Un gros canon s'installe...

Nous voici arrivés à la sixième semaine de la grande guerre à la mi-septembre 1914. La Marne est gagnée. Le 5 septembre au soir le poète et lieutenant Charles Péguy, le fin polémiste des " Cahiers de la quinzaine " est tombé pour la France. Mais l'assaut des troupes françaises est prêt pour le lendemain matin... Le 6 au matin, le général Maunoury a porté la 6e armée en avant. C'est le début de l'offensive française qui surprend les Allemands. Ils croyaient l'armée française à genoux et le réveil est brutal. Pendant une semaine de durs combats se déroulent mais la bataille est gagnée et l'Allemand fait retraite. Le 13 septembre le front passe au nord de Reims, Berry-au-Bac, Soissons, Blérancourt... Encore une fois, deux civilisations se sont heurtées dans les vieux champs Catalauniques et la civilisation latine est restée victorieuse. Mais le 13 septembre, sous la pluie qui ne cesse de tomber changeant les routes en fondrières, la marche de notre artillerie, de nos convois se ralentit et nos armées se heurtent à une solide résistance... et nous manquons de munitions d'artillerie. Les fronts se figent. De la mer du Nord à la frontière suisse, on creuse les deux fossés parallèles, par où va s'écouler le sang des deux armées adverses, désormais immobiles. Tant et tant que les millions d'êtres humains, engagés de près ou de loin dans l'immense lutte, fixent anxieusement les yeux sur les tranchées, tendent l'oreille au fabuleux tumulte des batailles... Mais personne, ou presque, ne songe à regarder les arrières et c'est pourtant de là que viendra la victoire ou la défaite. Les combattants ont besoin d'être sans cesse ravitaillés en vivres, en munitions, en matériel et en troupes de réserves, sinon c'est le désastre inévitable. Alors si l'on peut tenir sous le feu, loin derrière les lignes, avec des pièces à longue portée les carrefours importants, gares régulatrices, points de passage stratégiques, quel incontestable avantage ! C'est ainsi qu'a dû naître la pièce de Coucy. Cette charmante bourgade restée dans les lignes allemandes, après leur défaite de la Marne, va servir de plate-forme à une pièce de gros calibre.

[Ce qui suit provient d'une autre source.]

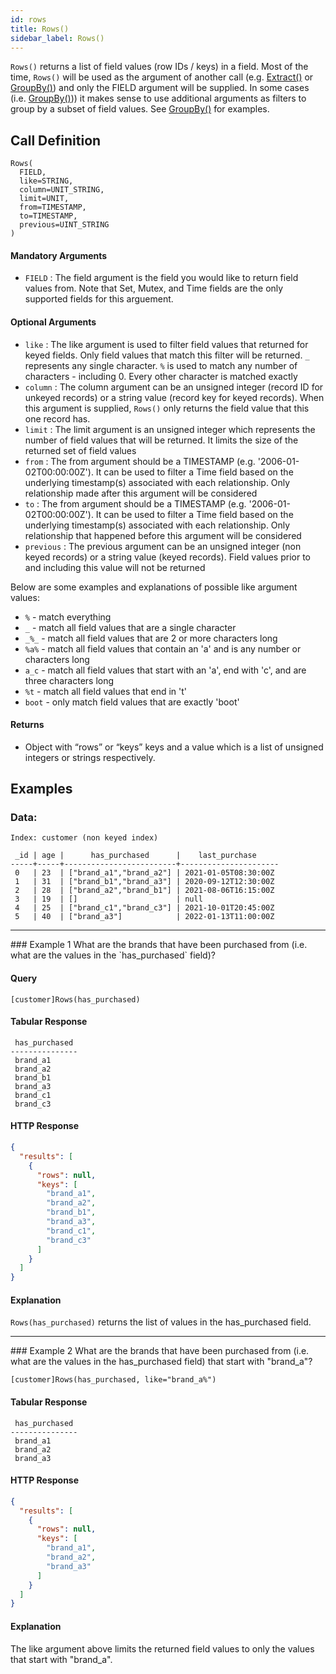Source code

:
 ```yaml
---
id: rows
title: Rows()
sidebar_label: Rows()
---
```


`Rows()` returns a list of field values (row IDs / keys) in a field. Most of the time, `Rows()` will be used as the argument of another call (e.g. [Extract()](/reference/pql-guide/read/extract) or [GroupBy()](/reference/pql-guide/read/groupby)) and only the FIELD argument will be supplied. In some cases (i.e. [GroupBy()](/reference/pql-guide/read/groupby))) it makes sense to use additional arguments as filters to group by a subset of field values. See [GroupBy()](/reference/pql-guide/read/groupby) for examples.


## Call Definition

```
Rows(
  FIELD, 
  like=STRING,
  column=UNIT_STRING,
  limit=UNIT, 
  from=TIMESTAMP, 
  to=TIMESTAMP, 
  previous=UINT_STRING
)
```

#### Mandatory Arguments
- `FIELD` : The field argument is the field you would like to return field values from. Note that Set, Mutex, and Time fields are the only supported fields for this arguement.

#### Optional Arguments
- `like` : The like argument is used to filter field values that returned for keyed fields. Only field values that match this filter will be returned. `_` represents any single character. `%` is used to match any number of characters - including 0. Every other character is matched exactly 
- `column` : The column argument can be an unsigned integer (record ID for unkeyed records) or a string value (record key for keyed records). When this argument is supplied, `Rows()` only returns the field value that this one record has.
- `limit` : The limit argument is an unsigned integer which represents the number of field values that will be returned. It limits the size of the returned set of field values
- `from` : The from argument should be a TIMESTAMP (e.g. '2006-01-02T00:00:00Z'). It can be used to filter a Time field based on the underlying timestamp(s) associated with each relationship. Only relationship made after this argument will be considered
- `to` : The from argument should be a TIMESTAMP (e.g. '2006-01-02T00:00:00Z'). It can be used to filter a Time field based on the underlying timestamp(s) associated with each relationship. Only relationship that happened before this argument will be considered
- `previous` : The previous argument can be an unsigned integer (non keyed records) or a string value (keyed records). Field values prior to and including this value will not be returned

Below are some examples and explanations of possible like argument values:

- `%` - match everything
- `_` - match all field values that are a single character
- `_%_` - match all field values that are 2 or more characters long
- `%a%` - match all field values that contain an 'a' and is any number or characters long
- `a_c` - match all field values that start with an 'a', end with 'c', and are three characters long
- `%t` - match all field values that end in 't'
- `boot` - only match field values that are exactly 'boot'

#### Returns
- Object with “rows” or “keys” keys and a value which is a list of unsigned integers or strings respectively.

## Examples

### Data:
```
Index: customer (non keyed index)

 _id | age |      has_purchased      |    last_purchase
-----+-----+-------------------------+----------------------
 0   | 23  | ["brand_a1","brand_a2"] | 2021-01-05T08:30:00Z
 1   | 31  | ["brand_b1","brand_a3"] | 2020-09-12T12:30:00Z
 2   | 28  | ["brand_a2","brand_b1"] | 2021-08-06T16:15:00Z
 3   | 19  | []                      | null
 4   | 25  | ["brand_c1","brand_c3"] | 2021-10-01T20:45:00Z
 5   | 40  | ["brand_a3"]            | 2022-01-13T11:00:00Z
```

<hr>
### Example 1
What are the brands that have been purchased from (i.e. what are the values in the `has_purchased` field)?

#### Query
```
[customer]Rows(has_purchased)
```
#### Tabular Response
```
 has_purchased
---------------
 brand_a1
 brand_a2
 brand_b1
 brand_a3
 brand_c1
 brand_c3
```
#### HTTP Response
```json
{
  "results": [
    {
      "rows": null,
      "keys": [
        "brand_a1",
        "brand_a2",
        "brand_b1",
        "brand_a3",
        "brand_c1",
        "brand_c3"
      ]
    }
  ]
}
```
#### Explanation
`Rows(has_purchased)` returns the list of values in the has_purchased field.

<hr>
### Example 2
What are the brands that have been purchased from (i.e. what are the values in the has_purchased field) that start with "brand_a"?

```
[customer]Rows(has_purchased, like="brand_a%")
```
#### Tabular Response
```
 has_purchased
---------------
 brand_a1
 brand_a2
 brand_a3
```

#### HTTP Response
```json
{
  "results": [
    {
      "rows": null,
      "keys": [
        "brand_a1",
        "brand_a2",
        "brand_a3"
      ]
    }
  ]
}
```

#### Explanation
The like argument above limits the returned field values to only the values that start with "brand_a".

Au sud de Folembray, à mi-distance entre ce bourg et Coucy-le-Château, à quelques centaines de mètres sur la droite de la R.N. 37 (nota : aujourd'hui D 937) en allant vers cette célèbre petite ville, se trouve un bois dénommé "Le Montoir" ayant vaguement la forme d'un trapèze dont la petite base est orientée vers le sud. Contournant la pointe nord-est de ce bois, une ligne de chemin de fer qui fait communiquer Chauny avec Anizy-Pinon depuis sa mise en service en 1882 et qui existe encore aujourd'hui, relie sur son parcours Folembray à la ville basse de Coucy. Remontant vers Folembray, cette voie ferrée sert à ravitailler la verrerie, maintenant désaffectée et devenue depuis 1954 un emplacement militaire et s'enfonce ensuite en plein dans la basse forêt de Coucy. Au milieu de ces grands bois, un embranchement au lieu-dit "Le Rond d'Orléans" oriente la voie en direction de Chauny où elle vient, par Sinceny, rejoindre les grandes lignes vers Paris ou Bruxelles. L'autre embranchement, reprenant un circuit en forêt, va vers Saint-Gobain pour alimenter la célèbre Glacerie fondée par Colbert en 1665. Pourquoi les Allemands vont-ils choisir le "Bois du Montoir" pour y installer leur gros canon, alors que l'emplacement, parmi l'immense étendue de la basse forêt de Coucy, serait certainement encore mieux camouflé et plus difficilement repérable ? Ayant l'intention de tirer vers le sud, les Allemands gagnent ainsi 4 à 5 kilomètres sur la distance, ce qui est important et de plus la proximité de Coucy-le-Château permet de loger le personnel, l'installation étant facilement accessible par la ville basse avec une. route passant à 400 mètres au sud et un chemin creux bien aménagé par où on gagne l'emplacement de la batterie. Quant au ravitaillement, la voie de chemin de fer présente un triple avantage; elle passe à moins de 500 mètres du lieu choisi, présente un petit triage, donc des voies de garage pour les manutentions et, reliée à Chauny, permet d'amener facilement les matériaux de construction et plus tard les munitions. Chauny est un lieu de triage très actif pour le front et dès 1914 son importance a été reconnue par le Haut commandement français.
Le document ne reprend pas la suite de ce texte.